Les débats autour de la fiscalité reprennent en Europe, après une bonne décennie de (relative) tranquillité. Tristement, à une décade d’écart, ce sont les mêmes rengaines autour de l’imposition. Car harmoniser la fiscalité, en Europe, c’est au moins aussi compliqué que d’avoir un embryon de constitution. Les droites veulent baisser les impôts directs, les gauches les stabiliser, voir les augmenter.
Pourquoi ? Parce que les droites sont libérales : c’est à dire qu’elles espèrent qu’en diminuant les impôts directs (taxe sur le revenu), l’incitation à travailler se fera plus vive. En effet, lorsqu’on voit le résultat en espèces sonnantes et trébuchantes, lorsque travailler plus est rapidement sanctionné par des conforts divers, tout le monde se met à produire plus, et in extenso à consommer plus. Au final, une économie qui s’emballe, et où tout le monde s’enrichit.

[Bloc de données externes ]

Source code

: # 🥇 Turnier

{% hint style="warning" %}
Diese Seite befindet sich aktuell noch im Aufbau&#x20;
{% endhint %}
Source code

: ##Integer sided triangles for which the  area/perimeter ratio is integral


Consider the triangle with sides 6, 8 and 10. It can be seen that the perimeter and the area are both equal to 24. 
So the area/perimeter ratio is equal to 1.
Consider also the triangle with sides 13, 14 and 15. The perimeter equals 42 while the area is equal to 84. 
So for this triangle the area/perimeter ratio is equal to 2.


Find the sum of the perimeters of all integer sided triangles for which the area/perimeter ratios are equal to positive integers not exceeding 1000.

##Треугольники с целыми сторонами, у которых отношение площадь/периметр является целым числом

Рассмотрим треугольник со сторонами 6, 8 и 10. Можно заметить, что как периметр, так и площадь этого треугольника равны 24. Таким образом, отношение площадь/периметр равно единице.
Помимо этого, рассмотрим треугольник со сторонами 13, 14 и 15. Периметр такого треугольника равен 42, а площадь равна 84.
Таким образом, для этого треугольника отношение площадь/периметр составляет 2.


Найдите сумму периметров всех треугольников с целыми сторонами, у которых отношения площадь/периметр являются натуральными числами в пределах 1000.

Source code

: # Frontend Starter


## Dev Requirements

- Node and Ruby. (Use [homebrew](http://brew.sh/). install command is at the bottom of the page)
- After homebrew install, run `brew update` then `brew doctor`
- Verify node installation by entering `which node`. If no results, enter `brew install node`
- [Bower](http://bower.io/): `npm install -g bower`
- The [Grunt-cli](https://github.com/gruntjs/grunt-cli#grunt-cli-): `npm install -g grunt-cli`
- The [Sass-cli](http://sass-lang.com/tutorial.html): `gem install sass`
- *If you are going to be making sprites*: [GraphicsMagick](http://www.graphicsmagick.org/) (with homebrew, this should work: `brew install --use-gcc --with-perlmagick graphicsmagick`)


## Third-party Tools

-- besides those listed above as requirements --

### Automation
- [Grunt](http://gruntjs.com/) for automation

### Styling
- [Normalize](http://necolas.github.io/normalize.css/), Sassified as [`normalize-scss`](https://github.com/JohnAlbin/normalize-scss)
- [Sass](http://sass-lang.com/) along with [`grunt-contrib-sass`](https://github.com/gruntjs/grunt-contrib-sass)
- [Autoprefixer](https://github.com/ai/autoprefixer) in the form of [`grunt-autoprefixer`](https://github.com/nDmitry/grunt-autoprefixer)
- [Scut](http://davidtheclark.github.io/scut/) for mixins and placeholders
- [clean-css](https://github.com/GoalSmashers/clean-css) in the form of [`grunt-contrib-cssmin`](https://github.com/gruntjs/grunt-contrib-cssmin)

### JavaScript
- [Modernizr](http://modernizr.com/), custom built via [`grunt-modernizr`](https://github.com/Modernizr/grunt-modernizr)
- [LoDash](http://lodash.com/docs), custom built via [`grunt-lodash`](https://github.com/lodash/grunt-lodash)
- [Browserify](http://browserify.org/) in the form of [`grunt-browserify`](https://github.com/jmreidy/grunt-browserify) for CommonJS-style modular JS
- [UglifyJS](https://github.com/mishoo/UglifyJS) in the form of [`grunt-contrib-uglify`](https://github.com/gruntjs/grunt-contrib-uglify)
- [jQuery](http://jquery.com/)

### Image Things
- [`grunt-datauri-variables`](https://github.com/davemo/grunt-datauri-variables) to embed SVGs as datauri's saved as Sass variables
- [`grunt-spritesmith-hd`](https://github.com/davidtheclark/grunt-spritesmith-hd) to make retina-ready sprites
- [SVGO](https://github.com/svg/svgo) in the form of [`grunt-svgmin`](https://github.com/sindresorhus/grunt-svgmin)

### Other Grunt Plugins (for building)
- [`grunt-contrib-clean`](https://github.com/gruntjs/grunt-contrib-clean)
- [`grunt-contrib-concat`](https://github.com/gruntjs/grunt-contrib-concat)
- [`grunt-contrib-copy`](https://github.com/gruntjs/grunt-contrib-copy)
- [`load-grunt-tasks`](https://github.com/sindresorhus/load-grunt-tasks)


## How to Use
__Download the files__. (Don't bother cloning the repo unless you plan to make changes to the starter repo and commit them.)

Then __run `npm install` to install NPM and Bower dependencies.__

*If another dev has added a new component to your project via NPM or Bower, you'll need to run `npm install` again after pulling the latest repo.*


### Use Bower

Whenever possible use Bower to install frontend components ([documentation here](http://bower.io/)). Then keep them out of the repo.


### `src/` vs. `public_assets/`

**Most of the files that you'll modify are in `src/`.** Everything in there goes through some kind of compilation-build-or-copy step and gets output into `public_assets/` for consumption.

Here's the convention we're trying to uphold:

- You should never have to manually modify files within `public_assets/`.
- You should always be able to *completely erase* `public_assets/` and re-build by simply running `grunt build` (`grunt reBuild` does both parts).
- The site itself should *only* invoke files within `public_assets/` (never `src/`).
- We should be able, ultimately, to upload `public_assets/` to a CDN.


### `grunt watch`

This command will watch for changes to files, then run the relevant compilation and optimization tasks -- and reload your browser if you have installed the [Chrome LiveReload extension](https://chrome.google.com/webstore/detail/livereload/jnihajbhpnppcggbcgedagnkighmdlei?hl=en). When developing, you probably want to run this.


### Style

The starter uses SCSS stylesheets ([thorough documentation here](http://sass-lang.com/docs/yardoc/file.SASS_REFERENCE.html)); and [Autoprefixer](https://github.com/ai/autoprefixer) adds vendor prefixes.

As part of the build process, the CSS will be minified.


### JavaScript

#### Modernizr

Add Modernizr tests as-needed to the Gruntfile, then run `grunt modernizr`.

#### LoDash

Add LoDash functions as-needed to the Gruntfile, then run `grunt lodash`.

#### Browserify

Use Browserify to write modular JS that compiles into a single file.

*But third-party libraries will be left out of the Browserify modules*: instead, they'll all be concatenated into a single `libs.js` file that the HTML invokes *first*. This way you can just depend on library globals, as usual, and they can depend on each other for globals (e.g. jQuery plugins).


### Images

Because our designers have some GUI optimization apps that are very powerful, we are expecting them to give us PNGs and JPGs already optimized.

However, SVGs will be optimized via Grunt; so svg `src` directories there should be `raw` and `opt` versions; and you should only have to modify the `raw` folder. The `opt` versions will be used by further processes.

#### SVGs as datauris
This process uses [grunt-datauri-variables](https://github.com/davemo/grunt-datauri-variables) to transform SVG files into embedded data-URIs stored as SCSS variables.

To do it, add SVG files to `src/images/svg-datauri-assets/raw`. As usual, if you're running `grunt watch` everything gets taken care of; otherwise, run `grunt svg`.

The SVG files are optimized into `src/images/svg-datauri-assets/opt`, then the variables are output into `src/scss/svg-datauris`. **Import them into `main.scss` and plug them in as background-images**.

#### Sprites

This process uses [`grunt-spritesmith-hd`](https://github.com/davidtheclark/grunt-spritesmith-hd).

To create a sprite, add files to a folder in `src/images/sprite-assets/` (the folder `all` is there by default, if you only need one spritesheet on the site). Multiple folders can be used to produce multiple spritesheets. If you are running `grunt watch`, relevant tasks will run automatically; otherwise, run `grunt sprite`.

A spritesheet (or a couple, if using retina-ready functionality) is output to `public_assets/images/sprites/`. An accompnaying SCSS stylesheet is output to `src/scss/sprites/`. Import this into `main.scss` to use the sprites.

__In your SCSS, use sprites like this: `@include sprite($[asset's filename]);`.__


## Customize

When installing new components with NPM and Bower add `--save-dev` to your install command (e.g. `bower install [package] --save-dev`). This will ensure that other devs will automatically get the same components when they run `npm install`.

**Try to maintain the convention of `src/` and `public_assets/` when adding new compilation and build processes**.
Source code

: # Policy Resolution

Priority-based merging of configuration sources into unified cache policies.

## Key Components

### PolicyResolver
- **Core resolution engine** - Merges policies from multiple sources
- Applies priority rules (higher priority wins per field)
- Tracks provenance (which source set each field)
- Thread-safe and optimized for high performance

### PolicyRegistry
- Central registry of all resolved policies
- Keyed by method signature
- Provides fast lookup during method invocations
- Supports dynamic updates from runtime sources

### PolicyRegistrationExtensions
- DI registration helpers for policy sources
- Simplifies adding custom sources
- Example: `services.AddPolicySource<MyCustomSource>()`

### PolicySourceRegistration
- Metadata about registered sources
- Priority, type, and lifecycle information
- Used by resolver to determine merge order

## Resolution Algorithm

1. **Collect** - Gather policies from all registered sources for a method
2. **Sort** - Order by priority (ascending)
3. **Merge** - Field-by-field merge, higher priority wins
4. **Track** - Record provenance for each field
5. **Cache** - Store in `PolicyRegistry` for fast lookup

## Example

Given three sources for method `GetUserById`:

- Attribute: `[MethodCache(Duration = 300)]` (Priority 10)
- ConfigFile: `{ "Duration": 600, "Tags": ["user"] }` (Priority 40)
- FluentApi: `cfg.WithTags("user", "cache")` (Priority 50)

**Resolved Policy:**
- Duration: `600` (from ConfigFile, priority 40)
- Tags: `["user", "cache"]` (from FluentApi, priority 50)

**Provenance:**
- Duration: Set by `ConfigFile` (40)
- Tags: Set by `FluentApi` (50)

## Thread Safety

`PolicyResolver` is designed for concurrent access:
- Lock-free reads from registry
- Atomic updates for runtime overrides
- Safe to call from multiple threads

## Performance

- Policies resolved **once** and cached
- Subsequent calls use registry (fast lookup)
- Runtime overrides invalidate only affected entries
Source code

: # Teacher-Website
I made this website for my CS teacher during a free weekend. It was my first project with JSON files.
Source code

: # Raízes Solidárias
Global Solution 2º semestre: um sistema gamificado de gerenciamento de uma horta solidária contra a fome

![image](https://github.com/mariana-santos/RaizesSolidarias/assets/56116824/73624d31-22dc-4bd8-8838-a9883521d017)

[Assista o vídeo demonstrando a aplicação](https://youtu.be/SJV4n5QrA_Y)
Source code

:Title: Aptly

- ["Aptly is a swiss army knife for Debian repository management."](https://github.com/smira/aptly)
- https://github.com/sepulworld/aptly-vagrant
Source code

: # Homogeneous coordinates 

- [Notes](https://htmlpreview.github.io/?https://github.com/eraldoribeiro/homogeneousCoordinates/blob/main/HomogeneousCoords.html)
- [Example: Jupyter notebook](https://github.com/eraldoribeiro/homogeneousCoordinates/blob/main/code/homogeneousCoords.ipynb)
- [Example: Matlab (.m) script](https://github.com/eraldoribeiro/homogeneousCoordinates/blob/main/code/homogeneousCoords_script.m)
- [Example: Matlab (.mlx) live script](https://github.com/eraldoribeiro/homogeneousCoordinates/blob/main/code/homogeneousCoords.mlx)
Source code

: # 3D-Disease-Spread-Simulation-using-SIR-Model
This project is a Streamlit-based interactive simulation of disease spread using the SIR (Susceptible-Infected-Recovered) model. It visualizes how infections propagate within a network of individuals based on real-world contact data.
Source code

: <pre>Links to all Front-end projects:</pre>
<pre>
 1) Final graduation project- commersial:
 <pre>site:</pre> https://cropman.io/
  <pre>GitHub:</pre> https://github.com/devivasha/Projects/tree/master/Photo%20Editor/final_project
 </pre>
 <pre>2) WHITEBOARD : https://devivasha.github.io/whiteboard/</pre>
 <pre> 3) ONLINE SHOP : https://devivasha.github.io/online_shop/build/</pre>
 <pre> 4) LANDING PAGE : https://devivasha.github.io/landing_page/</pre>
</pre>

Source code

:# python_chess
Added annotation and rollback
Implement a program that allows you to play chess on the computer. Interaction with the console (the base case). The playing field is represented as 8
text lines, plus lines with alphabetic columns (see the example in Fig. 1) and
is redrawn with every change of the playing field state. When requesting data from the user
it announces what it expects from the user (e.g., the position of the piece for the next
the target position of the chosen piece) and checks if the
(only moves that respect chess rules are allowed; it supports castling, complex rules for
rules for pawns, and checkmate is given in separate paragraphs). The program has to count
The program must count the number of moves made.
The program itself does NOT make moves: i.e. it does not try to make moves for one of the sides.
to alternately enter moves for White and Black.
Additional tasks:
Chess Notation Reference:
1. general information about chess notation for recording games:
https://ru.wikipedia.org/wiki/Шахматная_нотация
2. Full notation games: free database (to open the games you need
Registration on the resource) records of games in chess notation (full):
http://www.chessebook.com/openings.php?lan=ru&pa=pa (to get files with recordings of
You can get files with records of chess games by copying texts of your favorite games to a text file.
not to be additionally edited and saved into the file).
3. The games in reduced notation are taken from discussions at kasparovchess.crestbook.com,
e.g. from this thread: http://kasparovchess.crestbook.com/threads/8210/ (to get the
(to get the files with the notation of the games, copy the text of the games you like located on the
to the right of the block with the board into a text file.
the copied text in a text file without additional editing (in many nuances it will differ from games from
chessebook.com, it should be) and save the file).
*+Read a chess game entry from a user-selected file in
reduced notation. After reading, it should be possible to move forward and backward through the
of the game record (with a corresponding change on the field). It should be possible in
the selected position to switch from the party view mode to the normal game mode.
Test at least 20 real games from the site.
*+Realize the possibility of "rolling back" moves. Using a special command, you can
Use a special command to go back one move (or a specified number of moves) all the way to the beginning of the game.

Ou parce que les gauches sont socialistes : elles trouvent injuste de voir de faire ponts d’or aux personnes fortunées pour les attirer dans leur pays et de diminuer les impôts directs, puisque cela se fait au détriment de la justice sociale. Elles pensent d’autre part que les impôts directs sont parmi les plus justes, puisqu’ils taxent les revenus : lorsqu’on consomme, c’est qu’on a les moyens. On relance l’économie en augmentant le pouvoir d’achat des classes moyennes, c’est à dire en taxant progressivement (plus on gagne, plus on paie) par le biais de l’impôt sur le revenus, car les classes qui consomment, ce sont les classes moyennes, justement. L’impôt est le meilleurs outil de répartition équitable du produit de la nation, évitant une trop grand précarité des plus démunis.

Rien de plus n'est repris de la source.